The Crystal Empire | |
Author: | L. Neil Smith |
Country: | United States |
Language: | English |
Genre: | Alternate history |
Published: | 1986 |
Media Type: | Print (paperback) |
The Crystal Empire is a 1986 novel by American science fiction and alternate history writer L. Neil Smith. It is set in an alternate universe that shares with Kim Stanley Robinson's The Years of Rice and Salt, Robert Silverberg's The Gate of Worlds and Harry Turtledove's In High Places a point of divergence where the Black Death kills much more of Europe's population than it did in reality, opening the way for a Muslim conquest of Europe. The plague also decimates the Mongol Empire, allowing a Mughal power to arise in the Far East in its place.
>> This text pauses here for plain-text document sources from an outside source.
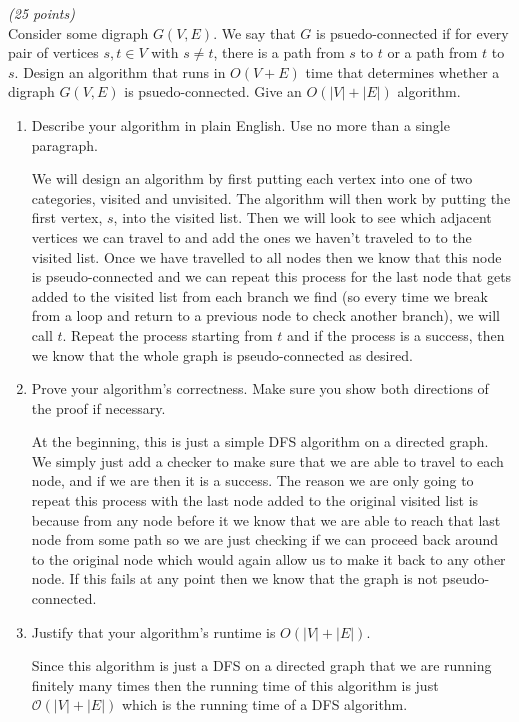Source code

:\documentclass{article}
\renewcommand{\O}{\mathcal{O}}
\newcounter{ProblemCounter}
\newenvironment{problem}[1][Problem]{
 \begin{trivlist}
 \item[\hskip \labelsep {\bfseries #1}\hskip \labelsep {%
 \bfseries \theProblemCounter.%
 \stepcounter{ProblemCounter}%
 }]
}{
 \end{trivlist}
}
\begin{document}
\pagebreak

\begin{problem}\textit{(25 points)}\\
Consider some digraph $G(V, E)$. We say that $G$ is psuedo-connected if for every pair of vertices $s, t \in V$ with $s \neq t$, there is a path from $s$ to $t$ or a path from $t$ to $s$. Design an algorithm that runs in $O(V + E)$ time that determines whether a digraph $G(V, E)$ is psuedo-connected. Give an $O(|V|+|E|)$ algorithm.\\
\begin{enumerate}[label=\textbf{\alph*.)}]
\item Describe your algorithm in plain English.  Use no more than a single paragraph.

We will design an algorithm by first putting each vertex into one of two categories, visited and unvisited. The algorithm will then work by putting the first vertex, $s$, into the visited list. Then we will look to see which adjacent vertices we can travel to and add the ones we haven't traveled to to the visited list. Once we have travelled to all nodes then we know that this node is pseudo-connected and we can repeat this process for the last node that gets added to the visited list from each branch we find (so every time we break from a loop and return to a previous node to check another branch), we will call $t$. Repeat the process starting from $t$ and if the process is a success, then we know that the whole graph is pseudo-connected as desired.

\item Prove your algorithm's correctness.  Make sure you show both directions of the proof if necessary.

At the beginning, this is just a simple DFS algorithm on a directed graph. We simply just add a checker to make sure that we are able to travel to each node, and if we are then it is a success. The reason we are only going to repeat this process with the last node added to the original visited list is because from any node before it we know that we are able to reach that last node from some path so we are just checking if we can proceed back around to the original node which would again allow us to make it back to any other node. If this fails at any point then we know that the graph is not pseudo-connected.

\item Justify that your algorithm's runtime is  $O(|V|+|E|)$. 

Since this algorithm is just a DFS on a directed graph that we are running finitely many times then the running time of this algorithm is just $\O(|V|+|E|)$ which is the running time of a DFS algorithm. 

\end{enumerate}
\end{problem}
\end{document}
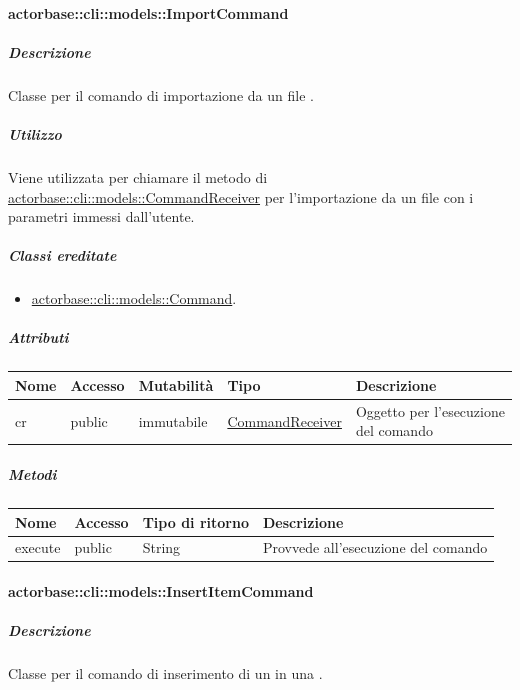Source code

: \documentclass{scalatekids-article}
\begin{document}
\paragraph{actorbase::cli::models::ImportCommand}
\label{sec:actorbase::cli::models::ImportCommand}

\subparagraph{Descrizione}

Classe per il comando di importazione da un file .

\subparagraph{Utilizzo}

Viene utilizzata per chiamare il metodo di
\hyperref[sec:actorbase::cli::models::CommandReceiver]{actorbase::cli::models::CommandReceiver} per l'importazione da un file
 con i parametri immessi dall'utente.

\subparagraph{Classi ereditate}

\begin{itemize}
\item \hyperref[sec:actorbase::cli::models::Command]{actorbase::cli::models::Command}.
\end{itemize}

\subparagraph{Attributi}
\begin{tabular}{| p{1cm} | p{1.5cm} | p{2cm} | p{4cm} | p{8.5cm} |}
  \hline
  Nome & Accesso & Mutabilità & Tipo & Descrizione\\
  \hline
  cr & public & immutabile & \hyperref[sec:actorbase::cli::models::CommandReceiver]{CommandReceiver} & Oggetto per l'esecuzione del comando\\
  \hline
\end{tabular}

\subparagraph{Metodi}

\begin{tabular}{| l | l | l | l |}
  \hline
  Nome & Accesso & Tipo di ritorno & Descrizione\\
  \hline
  execute & public & String & Provvede all'esecuzione del comando\\
  \hline
\end{tabular}

\paragraph{actorbase::cli::models::InsertItemCommand}
\label{sec:actorbase::cli::models::InsertItemCommand}

\subparagraph{Descrizione}

Classe per il comando di inserimento di un  in una
.
\end{document}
Sedrich Sedrichsohn is an outcast from a small community of Europeans who have fled the twin dangers of the Muslim invaders by establishing a colony on the East Coast of North America, practicing a cult derived both from Christianity and Wiccan beliefs. Among their tenets are the belief that Christ continues to suffer in Hell until the Last Judgement, and also the placing of blame for the plague on the use of forbidden technologies such as gunpowder.[1] Journeying across the continent, Sedrichsohn eventually comes across a Sino-Aztec kingdom in the West, the Crystal Empire of the 'Han-Meshika', formed by the synthesis of Chinese refugees from the Plague with the native Aztec civilisation. This immensely technologically advanced power derives its scientific advantage from the use of psychic 'Dreamers' who, in a large facility on the equivalent of our world's Alcatraz Island, provide the Crystal Empire with glimpses of alternate universes and thereby stimulate its science (one example given is the adoption of the electric light-bulb as a consequence of a Dreamer's vision).[2]
The Crystal Empire was a finalist for the 1987 Prometheus Award.[3]
Kirkus Reviews found it to be "impressively imagined but overambitious" and "(c)urious but uncompelling", faulting Smith for his "clotted writing" and "hard-to-visualize exposition."[4] The Encyclopedia of Science Fiction called it "somewhat confused".[5]